R. – Sì, è vero. E’ anche vero che l’Europa probabilmente è il partner della Russia che maggiormente subisce gli effetti collaterali, gli effetti di ritorno delle sanzioni stesse. Questa è una delle critiche che più spesso viene mossa all’Unione Europea, alle decisioni europee di inasprire le sanzioni. Cioè, si dice sostanzialmente che gli Stati Uniti hanno gioco più facile, e anche il Canada, perché non starebbero pagando alcun prezzo. Sono le diverse anime di questa Unione Europea: l’Italia sta cercando di mediare, non soltanto l’Italia, anche la Francia, perché sono molto stretti i rapporti commerciali con la Russia… C’è un’altra Europa, ci sono Paesi come i Baltici – la Lituania capofila e anche la Polonia – che continuano a sostenere una linea molto dura. Quindi, chiaramente la posizione dell’Unione Europea non può che essere la sintesi di tutte queste anime.

D. – Quali sono i prodotti principalmente colpiti, i settori che stanno soffrendo di più?

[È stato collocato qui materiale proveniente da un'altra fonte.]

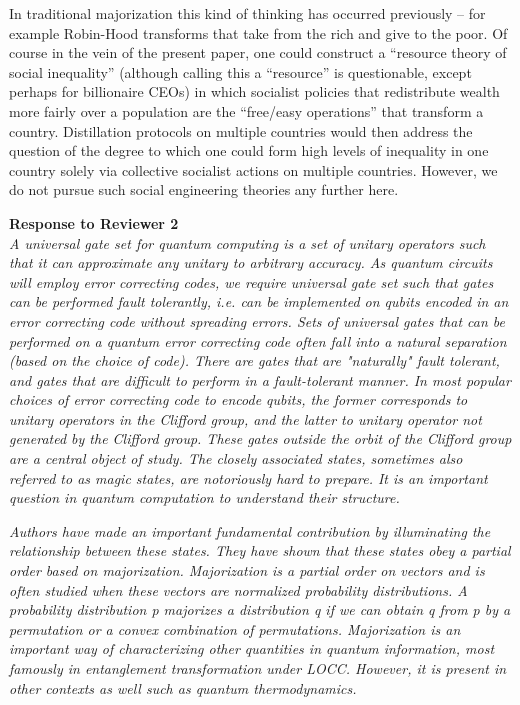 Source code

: \documentclass[11pt]{letter}
\begin{document}
In traditional majorization this kind of thinking has occurred previously -- for example Robin-Hood transforms that take from the rich and give to the poor. Of course in the vein of the present paper,  one could construct a ``resource theory of social inequality'' (although calling this a ``resource'' is questionable,  except perhaps for billionaire CEOs) in which socialist policies that redistribute wealth more fairly over a population are the ``free/easy operations'' that transform a country.  Distillation protocols on multiple countries would then address the question of the degree to which one could form high levels of inequality in one country solely via collective socialist actions on multiple countries.  However, we do not pursue such social engineering theories any further here.

\textbf{\large{Response to Reviewer 2}}\\

\textit{A universal gate set for quantum computing is a set of unitary operators such that it can approximate any unitary to arbitrary accuracy. As quantum circuits will employ error correcting codes, we require universal gate set such that gates can be performed fault tolerantly, i.e. can be implemented on qubits encoded in an error correcting code without spreading errors. Sets of universal gates that can be performed on a quantum error correcting code often fall into a natural separation (based on the choice of code). There are gates that are "naturally" fault tolerant, and gates that are difficult to perform in a fault-tolerant manner. In most popular choices of error correcting code to encode qubits, the former corresponds to unitary operators in the Clifford group, and the latter to unitary operator not generated by the Clifford group. These gates outside the orbit of the Clifford group are a central object of study. The closely associated states, sometimes also referred to as magic
states, are notoriously hard to prepare. It is an important question in quantum computation to understand their structure.}

\textit{Authors have made an important fundamental contribution by illuminating the relationship between these states. They have shown that these states obey a partial order based on majorization. Majorization is a partial order on vectors and is often studied when these vectors are normalized probability distributions. A probability distribution p majorizes a distribution q if we can obtain q from p by a permutation or a convex combination of permutations. Majorization is an important way of characterizing other quantities in quantum information, most famously in entanglement transformation under LOCC. However, it is present in other contexts as well such as quantum thermodynamics.}
\end{document}
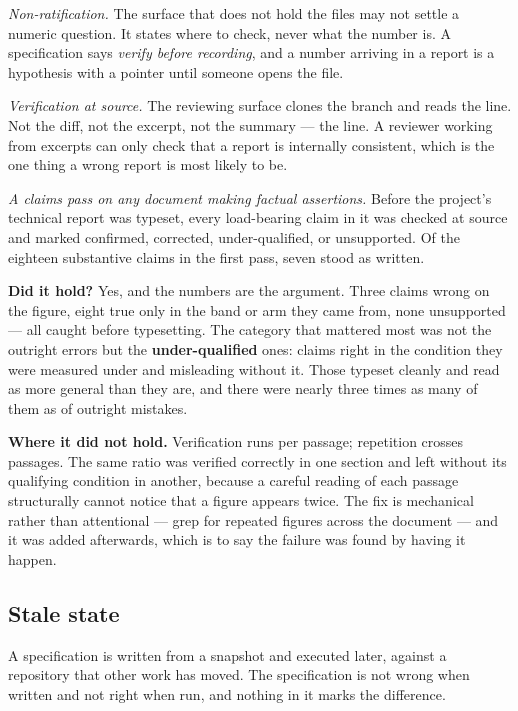 \textit{Non-ratification.} The surface that does not hold the files may not settle a numeric question. It states where to check, never what the number is. A specification says \textit{verify before recording}, and a number arriving in a report is a hypothesis with a pointer until someone opens the file.

\textit{Verification at source.} The reviewing surface clones the branch and reads the line. Not the diff, not the excerpt, not the summary --- the line. A reviewer working from excerpts can only check that a report is internally consistent, which is the one thing a wrong report is most likely to be.

\textit{A claims pass on any document making factual assertions.} Before the project's technical report was typeset, every load-bearing claim in it was checked at source and marked confirmed, corrected, under-qualified, or unsupported. Of the eighteen substantive claims in the first pass, seven stood as written.

\textbf{Did it hold?} Yes, and the numbers are the argument. Three claims wrong on the figure, eight true only in the band or arm they came from, none unsupported --- all caught before typesetting. The category that mattered most was not the outright errors but the \textbf{under-qualified} ones: claims right in the condition they were measured under and misleading without it. Those typeset cleanly and read as more general than they are, and there were nearly three times as many of them as of outright mistakes.

\textbf{Where it did not hold.} Verification runs per passage; repetition crosses passages. The same ratio was verified correctly in one section and left without its qualifying condition in another, because a careful reading of each passage structurally cannot notice that a figure appears twice. The fix is mechanical rather than attentional --- grep for repeated figures across the document --- and it was added afterwards, which is to say the failure was found by having it happen.

\subsection{Stale state}

A specification is written from a snapshot and executed later, against a repository that other work has moved. The specification is not wrong when written and not right when run, and nothing in it marks the difference.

R. – Le contro-sanzioni, chiamiamole così, della Russia, cioè le ritorsioni, la messa al bando dell’importazione di alcuni prodotti sta colpendo in maniera settoriale le attività di vari Paesi. C’è un bando generalizzato soprattutto sui prodotti alimentari: chiaramente, l’Italia da questo punto di vista è un grande esportatore e i russi apprezzano molto la cucina italiana. Così, ad esempio, sono stati posti bandi sull’importazione della frutta, delle mele dalla Polonia… Sono veramente misure molto, molto mirate per colpire i singoli mercati.

D. – Putin, finora, non ha quasi mai prestato il fianco con segni di cedimento. Nella conferenza di fine anno, ha detto però che la crisi valutaria e le conseguenze della crisi economica di questi mesi sono provocate da elementi esterni. Anche la Russia, quindi, inizia a mostrare logoramento da questa crisi ucraina?

R. – Le parole di Putin in conferenza non dovrebbero stupire più di tanto. La sindrome dell’accerchiamento è un aspetto del modo di vedere russo molto, molto radicato. La leadership russa, il Cremlino, Putin utilizzano questa sindrome di Paese sempre sotto attacco da parte dell’Occidente e quindi funziona anche in questo ambito. Quindi, provare a dare una spiegazione, una versione per cui la svalutazione del rublo sia effetto di una manovra orchestrata dai partner occidentali per indebolire la Russia, ha chiaramente i suoi effetti. Ora, difficile dirlo naturalmente se sia vero o meno. Bisogna comunque ricordare che c’è un altro prezzo, un altro bene che sta crollando: il petrolio. E il bilancio statale russo si basa prevalentemente sul prezzo del petrolio. Quindi, tutto sommato, gli effetti del crollo del prezzo del petrolio potrebbe farsi sentire anche sull’economia e quindi riflettersi sul valore della moneta. Quindi, riesce un po’ difficile credere che sia soltanto effetto di manovre speculative o di manovre per indebolire l’economia russa.